But fans will notice in the letter a conspicuous absence of Twain’s characteristic humor and lightheartedness. The turn of the twentieth century was a difficult time in Clemens’s life. Will Bowen, with whom Clemens had been in correspondence for more than 30 years, had recently passed away. Shortly thereafter, in 1896, Clemens’s daughter Suzy died of meningitis. Around the same time, Clemens was forced to declare bankruptcy after investing $300,000—worth approximately $8,000,000 today—in the Paige typesetting machine, a dysfunctional technology that quickly became obsolete.

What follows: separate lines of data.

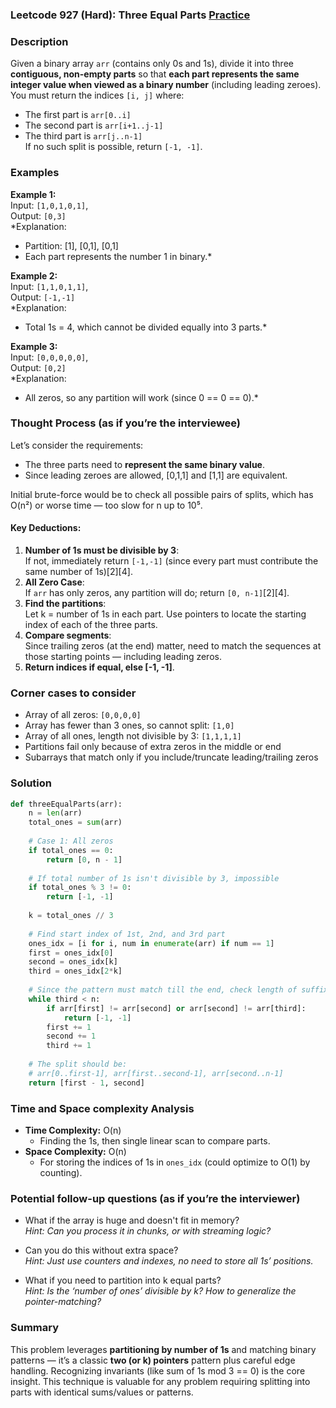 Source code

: ### Leetcode 927 (Hard): Three Equal Parts [Practice](https://leetcode.com/problems/three-equal-parts)

### Description  
Given a binary array `arr` (contains only 0s and 1s), divide it into three **contiguous, non-empty parts** so that **each part represents the same integer value when viewed as a binary number** (including leading zeroes).  
You must return the indices `[i, j]` where:
- The first part is `arr[0..i]`
- The second part is `arr[i+1..j-1]`
- The third part is `arr[j..n-1]`  
If no such split is possible, return `[-1, -1]`.

### Examples  

**Example 1:**  
Input: `[1,0,1,0,1]`,  
Output: `[0,3]`  
*Explanation:  
- Partition: [1], [0,1], [0,1]  
- Each part represents the number 1 in binary.*

**Example 2:**  
Input: `[1,1,0,1,1]`,  
Output: `[-1,-1]`  
*Explanation:  
- Total 1s = 4, which cannot be divided equally into 3 parts.*

**Example 3:**  
Input: `[0,0,0,0,0]`,  
Output: `[0,2]`  
*Explanation:  
- All zeros, so any partition will work (since 0 == 0 == 0).*

### Thought Process (as if you’re the interviewee)  
Let’s consider the requirements:
- The three parts need to **represent the same binary value**.
- Since leading zeroes are allowed, [0,1,1] and [1,1] are equivalent.
  
Initial brute-force would be to check all possible pairs of splits, which has O(n²) or worse time — too slow for n up to 10⁵.

#### Key Deductions:
1. **Number of 1s must be divisible by 3**:  
   If not, immediately return `[-1,-1]` (since every part must contribute the same number of 1s)[2][4].
2. **All Zero Case**:  
   If `arr` has only zeros, any partition will do; return `[0, n-1]`[2][4].
3. **Find the partitions**:  
   Let k = number of 1s in each part. Use pointers to locate the starting index of each of the three parts.
4. **Compare segments**:  
   Since trailing zeros (at the end) matter, need to match the sequences at those starting points — including leading zeros.
5. **Return indices if equal, else [-1, -1]**.

### Corner cases to consider  
- Array of all zeros: `[0,0,0,0]`
- Array has fewer than 3 ones, so cannot split: `[1,0]`
- Array of all ones, length not divisible by 3: `[1,1,1,1]`
- Partitions fail only because of extra zeros in the middle or end
- Subarrays that match only if you include/truncate leading/trailing zeros

### Solution

```python
def threeEqualParts(arr):
    n = len(arr)
    total_ones = sum(arr)
    
    # Case 1: All zeros
    if total_ones == 0:
        return [0, n - 1]
    
    # If total number of 1s isn't divisible by 3, impossible
    if total_ones % 3 != 0:
        return [-1, -1]
    
    k = total_ones // 3
    
    # Find start index of 1st, 2nd, and 3rd part
    ones_idx = [i for i, num in enumerate(arr) if num == 1]
    first = ones_idx[0]
    second = ones_idx[k]
    third = ones_idx[2*k]
    
    # Since the pattern must match till the end, check length of suffix
    while third < n:
        if arr[first] != arr[second] or arr[second] != arr[third]:
            return [-1, -1]
        first += 1
        second += 1
        third += 1
    
    # The split should be:
    # arr[0..first-1], arr[first..second-1], arr[second..n-1]
    return [first - 1, second]

```

### Time and Space complexity Analysis  

- **Time Complexity:** O(n)  
  - Finding the 1s, then single linear scan to compare parts.
- **Space Complexity:** O(n)  
  - For storing the indices of 1s in `ones_idx` (could optimize to O(1) by counting).

### Potential follow-up questions (as if you’re the interviewer)  

- What if the array is huge and doesn't fit in memory?  
  *Hint: Can you process it in chunks, or with streaming logic?*

- Can you do this without extra space?  
  *Hint: Just use counters and indexes, no need to store all 1s’ positions.*

- What if you need to partition into k equal parts?  
  *Hint: Is the ‘number of ones’ divisible by k? How to generalize the pointer-matching?*

### Summary
This problem leverages **partitioning by number of 1s** and matching binary patterns — it’s a classic **two (or k) pointers** pattern plus careful edge handling. Recognizing invariants (like sum of 1s mod 3 == 0) is the core insight. This technique is valuable for any problem requiring splitting into parts with identical sums/values or patterns.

Those hardships are reflected in the melancholy tone of Clemens’s letter: “[T]he romance of life is the only part of it that is overwhelmingly valuable, & romance dies with youth. After that, life is a drudge, & indeed a sham. A sham, & likewise a failure.” He fantasizes an alternate timeline, in which he would rather “call back Will Bowen & John Garth & the others, & live the life, & be as we were, & make holiday until 15, then all drown together.”
Despite his apparently bleak outlook, Clemens insists in the letter that he does not “say this uncheerfully—for I have seldom been uncheerful.” Indeed, in a post-script, he indulges in some characteristic playfulness in his response to Mrs. Bowen’s previous letter: “P.S. What we did to Brown? Oh, no, I will never reveal that!”